I understand this question, but I believe an eshop is different from a major platform used by hundreds of millions of people on a daily basis to run their lives.
It is possible that some of those people would list "only one app store & gateway for digital payments" as a feature for which they bought devices based on that platform. I'd list lots of the things devs complain about on iOS as reasons I favor it as an end user, in fact. (for the record, I've also done iOS and Android dev)
They're not perfect at all and I wish very much that they had competition, but for me to consider it real competition with the product they're providing it'd have to be similarly locked-down. The locking-down is part of the value. There are already far-less-locked-down phones and tablets available for people who want that.
I’m totally cool with that provided it’s not easy enough that another App Store is able to become a de facto necessity via that install method.
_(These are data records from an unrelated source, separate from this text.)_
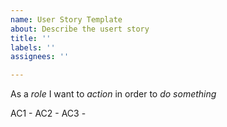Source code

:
 ```yaml
---
name: User Story Template
about: Describe the usert story
title: ''
labels: ''
assignees: ''

---
```


As a *role* I want to *action* in order to *do something*

AC1 - 
AC2 -
AC3 -
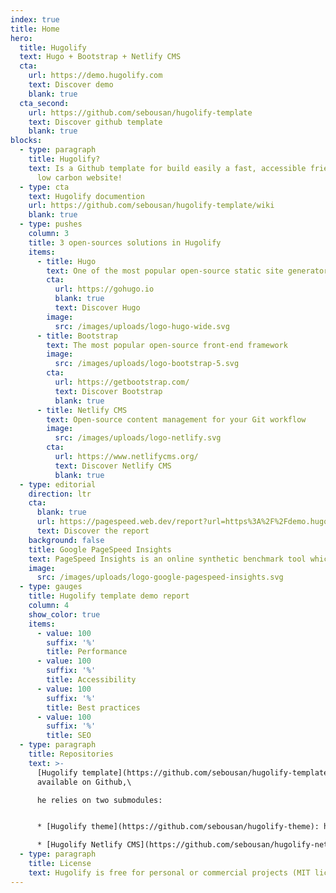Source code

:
 ```yaml
---
index: true
title: Home
hero:
  title: Hugolify
  text: Hugo + Bootstrap + Netlify CMS
  cta:
    url: https://demo.hugolify.com
    text: Discover demo
    blank: true
  cta_second:
    url: https://github.com/sebousan/hugolify-template
    text: Discover github template
    blank: true
blocks:
  - type: paragraph
    title: Hugolify?
    text: Is a Github template for build easily a fast, accessible friendly and
      low carbon website!
  - type: cta
    text: Hugolify documention
    url: https://github.com/sebousan/hugolify-template/wiki
    blank: true
  - type: pushes
    column: 3
    title: 3 open-sources solutions in Hugolify
    items:
      - title: Hugo
        text: One of the most popular open-source static site generators
        cta:
          url: https://gohugo.io
          blank: true
          text: Discover Hugo
        image:
          src: /images/uploads/logo-hugo-wide.svg
      - title: Bootstrap
        text: The most popular open-source front-end framework
        image:
          src: /images/uploads/logo-bootstrap-5.svg
        cta:
          url: https://getbootstrap.com/
          text: Discover Bootstrap
          blank: true
      - title: Netlify CMS
        text: Open-source content management for your Git workflow
        image:
          src: /images/uploads/logo-netlify.svg
        cta:
          url: https://www.netlifycms.org/
          text: Discover Netlify CMS
          blank: true
  - type: editorial
    direction: ltr
    cta:
      blank: true
      url: https://pagespeed.web.dev/report?url=https%3A%2F%2Fdemo.hugolify.com
      text: Discover the report
    background: false
    title: Google PageSpeed Insights
    text: PageSpeed Insights is an online synthetic benchmark tool which helps in identifying performance best practices on any single URL, provides suggestions on a webpage's optimizations, and suggests overall ideas of how to make a website faster. Per URL request, it grades webpage performance on a scale from 1 to 100 and provides a report on suggested optimizations, divided into categories of high, medium, and low priorities.
    image:
      src: /images/uploads/logo-google-pagespeed-insights.svg
  - type: gauges
    title: Hugolify template demo report
    column: 4
    show_color: true
    items:
      - value: 100
        suffix: '%'
        title: Performance
      - value: 100
        suffix: '%'
        title: Accessibility
      - value: 100
        suffix: '%'
        title: Best practices
      - value: 100
        suffix: '%'
        title: SEO
  - type: paragraph
    title: Repositories
    text: >-
      [Hugolify template](https://github.com/sebousan/hugolify-template) is
      available on Github,\

      he relies on two submodules:


      * [Hugolify theme](https://github.com/sebousan/hugolify-theme): hugo theme for Hugolify

      * [Hugolify Netlify CMS](https://github.com/sebousan/hugolify-netlify-cms-template): Netlify CMS template for Hugolify
  - type: paragraph
    title: License
    text: Hugolify is free for personal or commercial projects (MIT license).
---
```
The current official side-loading methods are almost good enough to suit the case of power users running a few custom apps from outside the store. If there’s a way to take off the time limits and not open up the possibility of the above scenario, that’d be wonderful. I have a couple non-App Store apps I’d put on mine, in fact.
Fortnite is a game, but the lawsuit only uses Fornite as a concrete example of what Apple is doing. Epic Games if fighting for everyone--all app developers and ios users.
Its a monopoly for developers. As a company you can not not use the app store because half of your customers are there and very few companies can afford to give up half of their customers.
I personally don't like Apple and will never buy an Apple product, but I fully agree. People who buy Apple products are perfectly fine with the way Apple restricts their platform. If you don't like this as a developer, then just leave and stop developing for iOS.
A single big company doing this just to cut down on some fees just reeks of greed.
It is not a single company, Google also kicked Fortnite, and it has been a thing in game consoles, car infotaiment systems, pre loaded apps on TV settop boxes and blue-ray players,....
The world is unfair, no one is expected to do charity for developers.
We are not a special snowflake job that isn't expected to give others the necessary payments to keep the whole chain working.
For most business that is not a choice. If you are making a utility or game then maybe, but can a company like uber decide that they will only be available to android users?